Velodyne ULD-18 & ULD-15 subwoofers Page 4

Over the next few weeks, I trotted out all the "deep bass" warhorses I had collected over the years. I did all the usual subwoofer tricks—rattled objects in the room, flapped pants legs, heard the air shudder with 20Hz organ-pedal notes. And yes, I listened to diesel-engine track noise and cannon blasts. But I soon used this new system to listen to music, returning to my favorite pipe-organ music, long ago relegated to the upper shelves. It was a pleasure to finally enjoy these records. I started with the white vinyl, direct-to-disc Virgil Fox recordings of the Fratelli-Rufatti organ in the Garden Grove Community Church. Next came Also Sprach Zarathustra (Time Warp, Telarc CD-80186). The opening 32Hz note had a rock-solid, locked-in quality without sounding artificial or too airy. The drum crash on Dafos (Reference Recordings, side 2, cut 3), recorded by Keith Johnson, captured the impact of a massive drum falling over on stage. The sound shook my floor but did not break up or cause the amp to clip.

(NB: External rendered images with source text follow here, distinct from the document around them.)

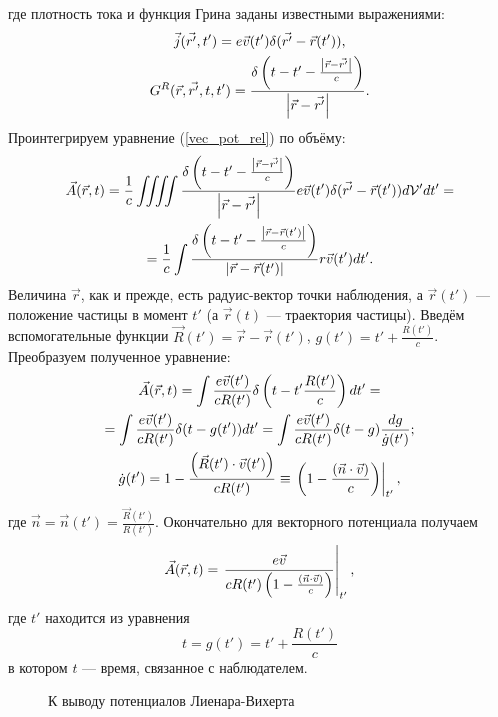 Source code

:     где плотность тока и функция Грина заданы известными выражениями:
    \begin{gather*}
        \vec{j}(\vec{r'}, t') = e\vec{v}(t')\delta(\vec{r'} - \vec{r}(t')),\\
        G^R(\vec{r}, \vec{r'}, t, t') = \frac{\delta\left({t - t' - \frac{\left|{\vec{r} - \vec{r'}}\right|}{c}}\right)}{\left|{\vec{r} - \vec{r'}}\right|}.
    \end{gather*}
    Проинтегрируем уравнение (\ref{vec_pot_rel}) по объёму:
    \begin{gather*}
        \vec{A}(\vec{r}, t) = \frac 1c \iiiint \frac{\delta\left({t - t' - \frac{\left|{\vec{r} - \vec{r'}}\right|}{c}}\right)}{\left|{\vec{r} - \vec{r'}}\right|}
        e\vec{v}(t')\delta(\vec{r'} - \vec{r}(t')) d\mathcal{V}'dt' = \\ =
        \frac 1c \int \frac{\delta\left({t - t' - \frac{\left|{\vec{r} - \vec{r}(t')}\right|}{c}}\right)}{\left|{\vec{r} - \vec{r}(t')}\right|} r\vec{v}(t')dt'.
    \end{gather*}
    Величина $\vec{r}$, как и прежде, есть радуис-вектор точки наблюдения, а $\vec{r}(t')$ --- положение частицы в момент $t'$ (а $\vec{r}(t)$ --- траектория частицы).
    Введём вспомогательные функции $\vec{R}(t') = \vec{r} - \vec{r}(t')$, $g(t') = t' + \frac{R(t')}{c}$. Преобразуем полученное уравнение:
    \begin{gather*}
        \vec{A}(\vec{r}, t) = \int \frac{e \vec{v}(t')}{cR(t')} \delta\left({t - t' \frac{R(t')}{c}}\right) dt'= \\ =
        \int \frac{e\vec{v}(t')}{cR(t')}\delta(t - g(t')) dt' = \int \frac{e\vec{v}(t')}{cR(t')}\delta(t - g)\frac{dg}{\dot{g}(t')}; \\
        \dot{g}(t') = 1 - \frac{\left({\vec R(t')\cdot\vec v(t')}\right)}{cR(t')} \equiv \left. \left({1 - \frac{\left({\vec{n}\cdot\vec{v}}\right)}{c}}\right) \right|_{t'},
    \end{gather*}
    где $\vec{n} = \vec{n}(t') = \frac{\vec{R}(t')}{R(t')}$. Окончательно для векторного потенциала получаем
    \begin{equation}
        \vec{A}(\vec{r}, t) = \left. \frac{e\vec{v}}{cR(t') \left({1 - \frac{\left({\vec{n}\cdot\vec{v}}\right)}{c}}\right)} \right|_{t'}, \label{LV_A}
    \end{equation}
    где $t'$ находится из уравнения
    \begin{equation}
        t = g(t') = t' + \frac{R(t')}{c} \label{rel_abs_time}
    \end{equation}
    в котором $t$ --- время, связанное с наблюдателем. 
    \begin{figure}[t]
        \centering{
            
        }
        \caption{К выводу потенциалов Лиенара-Вихерта}
    \end{figure}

But there was more, and this goes beyond simple subwoofer bone-rattling stunts. What did the ULD-18 do for my system as a whole?

First, the ULD-18 integrated beautifully with the Quad ESL-63s I was using as main speakers. Jim Lee, Vice President of Velodyne, warned that the ULD-18 would "overpower" the Quads with its greater dynamic range and potentially more aggressive character. The electrostats just wouldn't play loud enough to match the ULD-18, he feared. I had worried that the ULD-18's 18" woofer, even with the servo mechanism, would be slower and have a very different sonic fingerprint from the ultrafast, transparent, and recessed ESL-63s. The resulting Velodyne/Quad personality clash would mar both.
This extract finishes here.